Industrial applicability of the invention

The present invention can be applied to a connector assembly.

Claims

1. A connector assembly, comprising:

a first connector including a first connector body, a first terminal mounted to the first connector body, and a first reinforcing metal frame mounted to the first connector body; and

a second connector including a second connector body, a second terminal attached to the second connector body, and a second reinforcing metal frame attached to the second connector body, the second connector being fitted to the first connector;

the first reinforcing metal frame includes a first body portion having a first body upper face portion, a first end wall inner covering portion extending from an inner edge of the first body upper face portion, and a first end wall outer covering portion extending from an outer edge of the first body upper face portion, and a first side plate portion extending from one end of the first body upper face portion and having a first contact portion extending from a portion of the first side plate portion near the first body portion,

the first reinforcing metal frame includes a first connecting leg portion extending from an end portion of at least one of the first end wall outer covering portion and the first side plate portion,

the second reinforcing metal frame includes a second body portion having a second body upper surface portion, a second end wall inner covering portion extending from an inner edge of the second body upper surface portion, and a second end wall outer covering portion extending from an outer edge of the second body upper surface portion, and a second side plate portion extending from one end of the second body upper surface portion,

the second reinforcing metal frame includes a second connecting leg portion extending from an end portion of at least one of the second end wall outer covering portion and the second side plate portion,

the first endwall inner cover is in contact with the second endwall outer cover,

at least one of the first connecting leg portion and the first contact portion is in contact with the second side plate portion.

2. The connector assembly of claim 1,

the first leg portions extend from an end portion of the first end wall outer covering portion and an end portion of the first side plate portion,

the second connecting leg portions extend from an end of the second end wall outer covering portion and an end of the second side plate portion, respectively.
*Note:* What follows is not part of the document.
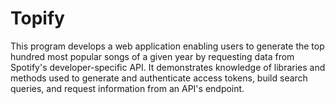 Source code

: # Topify 

This program develops a web application enabling users to generate the top hundred most popular songs of a given year by requesting data from Spotify's developer-specific API. It demonstrates knowledge of libraries and methods used to generate and authenticate access tokens, build search queries, and request information from an API's endpoint.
3. The connector assembly of claim 1,

the first connector body includes: a recess; a first side wall portion extending in a length direction and defining both sides of the recess; and a protrusion extending in a length direction of the recess;

the first side wall portion is provided separately from the first body portion.

4. The connector assembly of claim 3,

a space is formed between the first side wall portion and the first side plate portion, the second side plate portion being located in the space.

5. The connector assembly of claim 3,

the second connector body includes a second sidewall portion extending in a length direction;

a space is formed between the second side wall portion and the second side plate portion, the first side wall portion being located in the space.